2. The Confusing “Reform” Has Prolonged the Misinformation
The “Bankruptcy Abuse Prevention” Act dumped an astoundingly difficult to understand set of changes onto the Bankruptcy Code. In fact, parts are downright impossible to understand because they are directly contradicted by other parts. So bankruptcy judges and appeals judges all the way up to the U.S. Supreme Court have been scratching their heads trying to make sense of the insensible. Sorting out the layers of statutory contradictions and ambiguities through the court system takes many, many years. In the meantime, not surprisingly different courts looking at the exact same gibberish arrive at different rulings. If it’s difficult for high judges to make any sense of these laws, it’s only natural for ordinary people to have misimpressions about it. In this environment it’s easy to see how a concern about qualifying to file under this now not-so-new law still gets blown way out of proportion.

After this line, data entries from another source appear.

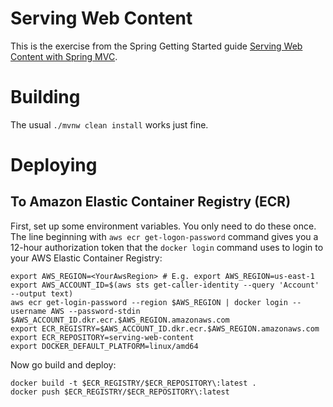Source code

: # Serving Web Content

This is the exercise from the Spring Getting Started guide [Serving Web Content with Spring MVC](https://spring.io/guides/gs/serving-web-content/).

# Building

The usual `./mvnw clean install` works just fine.

# Deploying

## To Amazon Elastic Container Registry (ECR)

First, set up some environment variables. You only need to do these once. The line beginning with `aws ecr get-logon-password` command gives you a 12-hour authorization token that the `docker login` command uses to login to your AWS Elastic Container Registry:

```
export AWS_REGION=<YourAwsRegion> # E.g. export AWS_REGION=us-east-1
export AWS_ACCOUNT_ID=$(aws sts get-caller-identity --query 'Account' --output text)
aws ecr get-login-password --region $AWS_REGION | docker login --username AWS --password-stdin $AWS_ACCOUNT_ID.dkr.ecr.$AWS_REGION.amazonaws.com
export ECR_REGISTRY=$AWS_ACCOUNT_ID.dkr.ecr.$AWS_REGION.amazonaws.com
export ECR_REPOSITORY=serving-web-content
export DOCKER_DEFAULT_PLATFORM=linux/amd64
```

Now go build and deploy:

```
docker build -t $ECR_REGISTRY/$ECR_REPOSITORY\:latest .
docker push $ECR_REGISTRY/$ECR_REPOSITORY\:latest
```

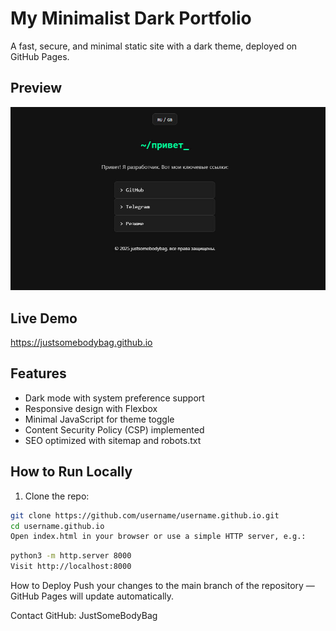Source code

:# My Minimalist Dark Portfolio

A fast, secure, and minimal static site with a dark theme, deployed on GitHub Pages.

## Preview

![Screenshot](assets/screenshot.jpg)

## Live Demo

https://justsomebodybag.github.io

## Features

- Dark mode with system preference support
- Responsive design with Flexbox
- Minimal JavaScript for theme toggle
- Content Security Policy (CSP) implemented
- SEO optimized with sitemap and robots.txt

## How to Run Locally

1. Clone the repo:

```bash
git clone https://github.com/username/username.github.io.git
cd username.github.io
Open index.html in your browser or use a simple HTTP server, e.g.:
```
```bash
python3 -m http.server 8000
Visit http://localhost:8000
```
How to Deploy
Push your changes to the main branch of the repository — GitHub Pages will update automatically.

Contact
GitHub: JustSomeBodyBag

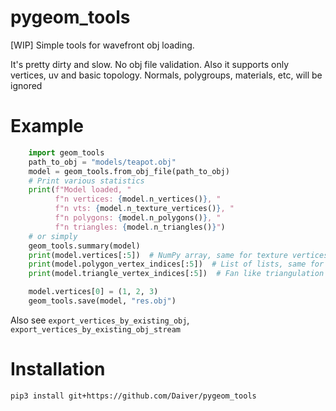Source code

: # pygeom_tools
[WIP] Simple tools for wavefront obj loading.

It's pretty dirty and slow. No obj file validation. Also it supports only vertices, uv and basic topology. Normals, polygroups, materials, etc, will be ignored 

# Example

```python
    import geom_tools
    path_to_obj = "models/teapot.obj"
    model = geom_tools.from_obj_file(path_to_obj)
    # Print various statistics 
    print(f"Model loaded, "
          f"n vertices: {model.n_vertices()}, "
          f"n vts: {model.n_texture_vertices()}, "
          f"n polygons: {model.n_polygons()}, "
          f"n triangles: {model.n_triangles()}")
    # or simply
    geom_tools.summary(model)
    print(model.vertices[:5])  # NumPy array, same for texture vertices, etc
    print(model.polygon_vertex_indices[:5])  # List of lists, same for texture topology, triangulated topology, etc
    print(model.triangle_vertex_indices[:5])  # Fan like triangulation of topology. Keep original triangles

    model.vertices[0] = (1, 2, 3)
    geom_tools.save(model, "res.obj")    
```

Also see `export_vertices_by_existing_obj`, `export_vertices_by_existing_obj_stream`

# Installation

```
pip3 install git+https://github.com/Daiver/pygeom_tools
```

3. Most Can “Skip” the “Means Test”
Parts of the “means test”–the major mechanism now for qualifying under Chapter 7—are mind-numbingly confusing, but many people can avoid all that simply by virtue of their income. Without getting into the calculations here, basically if your “income” (as specially defined for this purpose) before filing was no more than the published median income amount for your state and size of family, then you qualify for Chapter 7 without needing to go through any more of the “means test.”
Also, certain kinds of folks can skip the “means test” no matter the amount of their income, specifically present or recent business owners who have more business debt than consumer debt.
4. Passing the “Means Test” Can Be Easy
Even if you are a consumer debtor whose “income” IS higher than the applicable median income amount, through some creative but perfectly legitimate timing strategies you may well be able to lower your “income” to bring it under the applicable median amount.
And even if that’s not possible, you can often fly through the “means test” by subtracting appropriate expenses from your income to show you have either no “disposable income” or not enough to cause a problem. Either way, you qualify for Chapter 7.
5. Chapter 13 is Sometimes the Better Option
The purpose of the “means test” is to make people who have the “means” pay back some of their debts through a Chapter 13 case. In the relatively few times that a person does not qualify under Chapter 7 and so has to do a Chapter 13 case, usually the amount that must be paid in the Chapter 13 case to the creditors is much less than the total debt, making it not such a bad deal. Also, often when a person does not qualify under Chapter 7, Chapter 13 may have been the better choice anyway. It’s not unusual that a person who “just wants to file Chapter 7 and get it over with” learns that Chapter 13 comes with surprising advantages, making it the debtor’s first choice regardless whether the person would or would not pass the “means test.”